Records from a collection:
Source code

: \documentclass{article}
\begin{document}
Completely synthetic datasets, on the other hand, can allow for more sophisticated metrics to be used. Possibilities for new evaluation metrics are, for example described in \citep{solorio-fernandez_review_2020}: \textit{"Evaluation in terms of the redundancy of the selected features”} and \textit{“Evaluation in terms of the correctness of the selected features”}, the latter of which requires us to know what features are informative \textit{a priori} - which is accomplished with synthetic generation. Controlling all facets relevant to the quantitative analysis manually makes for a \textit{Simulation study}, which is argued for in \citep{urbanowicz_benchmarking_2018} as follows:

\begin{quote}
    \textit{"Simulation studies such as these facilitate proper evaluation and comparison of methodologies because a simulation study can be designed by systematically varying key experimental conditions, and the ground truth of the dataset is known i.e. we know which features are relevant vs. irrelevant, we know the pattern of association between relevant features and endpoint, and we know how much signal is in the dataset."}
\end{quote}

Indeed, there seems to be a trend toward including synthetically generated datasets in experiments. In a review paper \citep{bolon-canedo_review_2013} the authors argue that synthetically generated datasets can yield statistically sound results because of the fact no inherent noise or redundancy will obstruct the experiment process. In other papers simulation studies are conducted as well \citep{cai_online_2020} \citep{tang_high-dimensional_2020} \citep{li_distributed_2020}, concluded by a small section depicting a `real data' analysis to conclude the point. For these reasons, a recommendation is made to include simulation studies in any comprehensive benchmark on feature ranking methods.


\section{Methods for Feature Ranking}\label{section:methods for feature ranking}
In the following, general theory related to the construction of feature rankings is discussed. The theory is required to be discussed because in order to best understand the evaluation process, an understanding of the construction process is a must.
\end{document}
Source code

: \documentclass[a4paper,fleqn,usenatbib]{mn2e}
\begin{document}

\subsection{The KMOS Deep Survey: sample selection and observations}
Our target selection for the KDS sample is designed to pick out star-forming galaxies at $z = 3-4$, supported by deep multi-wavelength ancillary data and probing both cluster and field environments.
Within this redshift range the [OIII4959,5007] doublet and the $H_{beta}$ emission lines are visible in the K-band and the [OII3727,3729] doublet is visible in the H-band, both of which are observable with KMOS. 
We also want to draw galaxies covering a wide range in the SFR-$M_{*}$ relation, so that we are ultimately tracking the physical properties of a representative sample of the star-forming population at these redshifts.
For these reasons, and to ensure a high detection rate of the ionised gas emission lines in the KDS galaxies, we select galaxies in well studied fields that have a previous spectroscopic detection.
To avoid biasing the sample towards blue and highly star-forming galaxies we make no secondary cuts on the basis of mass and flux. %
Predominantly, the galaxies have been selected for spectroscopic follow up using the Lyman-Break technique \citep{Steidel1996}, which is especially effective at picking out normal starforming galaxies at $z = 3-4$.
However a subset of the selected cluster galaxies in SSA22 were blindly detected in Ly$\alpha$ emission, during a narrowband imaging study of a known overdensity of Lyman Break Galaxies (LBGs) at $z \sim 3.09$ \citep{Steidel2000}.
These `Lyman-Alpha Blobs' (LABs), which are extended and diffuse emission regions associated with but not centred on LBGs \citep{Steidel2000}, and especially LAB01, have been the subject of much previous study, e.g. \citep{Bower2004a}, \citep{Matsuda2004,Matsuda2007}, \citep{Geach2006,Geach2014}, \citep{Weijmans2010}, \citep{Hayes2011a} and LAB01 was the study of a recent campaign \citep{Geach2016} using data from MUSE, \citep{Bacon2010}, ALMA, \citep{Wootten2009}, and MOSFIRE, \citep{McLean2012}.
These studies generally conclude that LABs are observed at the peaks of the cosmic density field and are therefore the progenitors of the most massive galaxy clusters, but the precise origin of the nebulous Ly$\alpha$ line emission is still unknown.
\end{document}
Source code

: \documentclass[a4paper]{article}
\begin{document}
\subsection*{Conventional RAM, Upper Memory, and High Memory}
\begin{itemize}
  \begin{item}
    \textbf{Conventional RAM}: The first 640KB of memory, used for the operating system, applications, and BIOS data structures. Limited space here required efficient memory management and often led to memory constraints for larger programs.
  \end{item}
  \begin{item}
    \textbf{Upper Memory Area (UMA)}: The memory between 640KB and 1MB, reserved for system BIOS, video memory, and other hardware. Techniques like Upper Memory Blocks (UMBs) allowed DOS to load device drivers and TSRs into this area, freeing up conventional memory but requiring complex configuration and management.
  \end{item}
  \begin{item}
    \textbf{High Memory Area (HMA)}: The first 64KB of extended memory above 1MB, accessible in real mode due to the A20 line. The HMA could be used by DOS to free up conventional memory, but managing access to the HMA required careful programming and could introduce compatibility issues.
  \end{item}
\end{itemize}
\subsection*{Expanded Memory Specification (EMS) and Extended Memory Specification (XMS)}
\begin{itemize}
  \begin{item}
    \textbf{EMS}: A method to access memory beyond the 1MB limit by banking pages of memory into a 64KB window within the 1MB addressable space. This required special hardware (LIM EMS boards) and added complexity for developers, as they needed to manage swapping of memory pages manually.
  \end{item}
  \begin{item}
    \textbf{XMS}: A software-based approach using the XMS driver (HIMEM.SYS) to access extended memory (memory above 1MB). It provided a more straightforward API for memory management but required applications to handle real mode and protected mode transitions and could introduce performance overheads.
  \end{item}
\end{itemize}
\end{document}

What to produce: Word for word, reproduce every line of the data.

Solution:
Source code

: \documentclass{article}
\begin{document}
Completely synthetic datasets, on the other hand, can allow for more sophisticated metrics to be used. Possibilities for new evaluation metrics are, for example described in \citep{solorio-fernandez_review_2020}: \textit{"Evaluation in terms of the redundancy of the selected features”} and \textit{“Evaluation in terms of the correctness of the selected features”}, the latter of which requires us to know what features are informative \textit{a priori} - which is accomplished with synthetic generation. Controlling all facets relevant to the quantitative analysis manually makes for a \textit{Simulation study}, which is argued for in \citep{urbanowicz_benchmarking_2018} as follows:

\begin{quote}
    \textit{"Simulation studies such as these facilitate proper evaluation and comparison of methodologies because a simulation study can be designed by systematically varying key experimental conditions, and the ground truth of the dataset is known i.e. we know which features are relevant vs. irrelevant, we know the pattern of association between relevant features and endpoint, and we know how much signal is in the dataset."}
\end{quote}

Indeed, there seems to be a trend toward including synthetically generated datasets in experiments. In a review paper \citep{bolon-canedo_review_2013} the authors argue that synthetically generated datasets can yield statistically sound results because of the fact no inherent noise or redundancy will obstruct the experiment process. In other papers simulation studies are conducted as well \citep{cai_online_2020} \citep{tang_high-dimensional_2020} \citep{li_distributed_2020}, concluded by a small section depicting a `real data' analysis to conclude the point. For these reasons, a recommendation is made to include simulation studies in any comprehensive benchmark on feature ranking methods.


\section{Methods for Feature Ranking}\label{section:methods for feature ranking}
In the following, general theory related to the construction of feature rankings is discussed. The theory is required to be discussed because in order to best understand the evaluation process, an understanding of the construction process is a must.
\end{document}
Source code

: \documentclass[a4paper,fleqn,usenatbib]{mn2e}
\begin{document}

\subsection{The KMOS Deep Survey: sample selection and observations}
Our target selection for the KDS sample is designed to pick out star-forming galaxies at $z = 3-4$, supported by deep multi-wavelength ancillary data and probing both cluster and field environments.
Within this redshift range the [OIII4959,5007] doublet and the $H_{beta}$ emission lines are visible in the K-band and the [OII3727,3729] doublet is visible in the H-band, both of which are observable with KMOS. 
We also want to draw galaxies covering a wide range in the SFR-$M_{*}$ relation, so that we are ultimately tracking the physical properties of a representative sample of the star-forming population at these redshifts.
For these reasons, and to ensure a high detection rate of the ionised gas emission lines in the KDS galaxies, we select galaxies in well studied fields that have a previous spectroscopic detection.
To avoid biasing the sample towards blue and highly star-forming galaxies we make no secondary cuts on the basis of mass and flux. %
Predominantly, the galaxies have been selected for spectroscopic follow up using the Lyman-Break technique \citep{Steidel1996}, which is especially effective at picking out normal starforming galaxies at $z = 3-4$.
However a subset of the selected cluster galaxies in SSA22 were blindly detected in Ly$\alpha$ emission, during a narrowband imaging study of a known overdensity of Lyman Break Galaxies (LBGs) at $z \sim 3.09$ \citep{Steidel2000}.
These `Lyman-Alpha Blobs' (LABs), which are extended and diffuse emission regions associated with but not centred on LBGs \citep{Steidel2000}, and especially LAB01, have been the subject of much previous study, e.g. \citep{Bower2004a}, \citep{Matsuda2004,Matsuda2007}, \citep{Geach2006,Geach2014}, \citep{Weijmans2010}, \citep{Hayes2011a} and LAB01 was the study of a recent campaign \citep{Geach2016} using data from MUSE, \citep{Bacon2010}, ALMA, \citep{Wootten2009}, and MOSFIRE, \citep{McLean2012}.
These studies generally conclude that LABs are observed at the peaks of the cosmic density field and are therefore the progenitors of the most massive galaxy clusters, but the precise origin of the nebulous Ly$\alpha$ line emission is still unknown.
\end{document}
Source code

: \documentclass[a4paper]{article}
\begin{document}
\subsection*{Conventional RAM, Upper Memory, and High Memory}
\begin{itemize}
  \begin{item}
    \textbf{Conventional RAM}: The first 640KB of memory, used for the operating system, applications, and BIOS data structures. Limited space here required efficient memory management and often led to memory constraints for larger programs.
  \end{item}
  \begin{item}
    \textbf{Upper Memory Area (UMA)}: The memory between 640KB and 1MB, reserved for system BIOS, video memory, and other hardware. Techniques like Upper Memory Blocks (UMBs) allowed DOS to load device drivers and TSRs into this area, freeing up conventional memory but requiring complex configuration and management.
  \end{item}
  \begin{item}
    \textbf{High Memory Area (HMA)}: The first 64KB of extended memory above 1MB, accessible in real mode due to the A20 line. The HMA could be used by DOS to free up conventional memory, but managing access to the HMA required careful programming and could introduce compatibility issues.
  \end{item}
\end{itemize}
\subsection*{Expanded Memory Specification (EMS) and Extended Memory Specification (XMS)}
\begin{itemize}
  \begin{item}
    \textbf{EMS}: A method to access memory beyond the 1MB limit by banking pages of memory into a 64KB window within the 1MB addressable space. This required special hardware (LIM EMS boards) and added complexity for developers, as they needed to manage swapping of memory pages manually.
  \end{item}
  \begin{item}
    \textbf{XMS}: A software-based approach using the XMS driver (HIMEM.SYS) to access extended memory (memory above 1MB). It provided a more straightforward API for memory management but required applications to handle real mode and protected mode transitions and could introduce performance overheads.
  \end{item}
\end{itemize}
\end{document}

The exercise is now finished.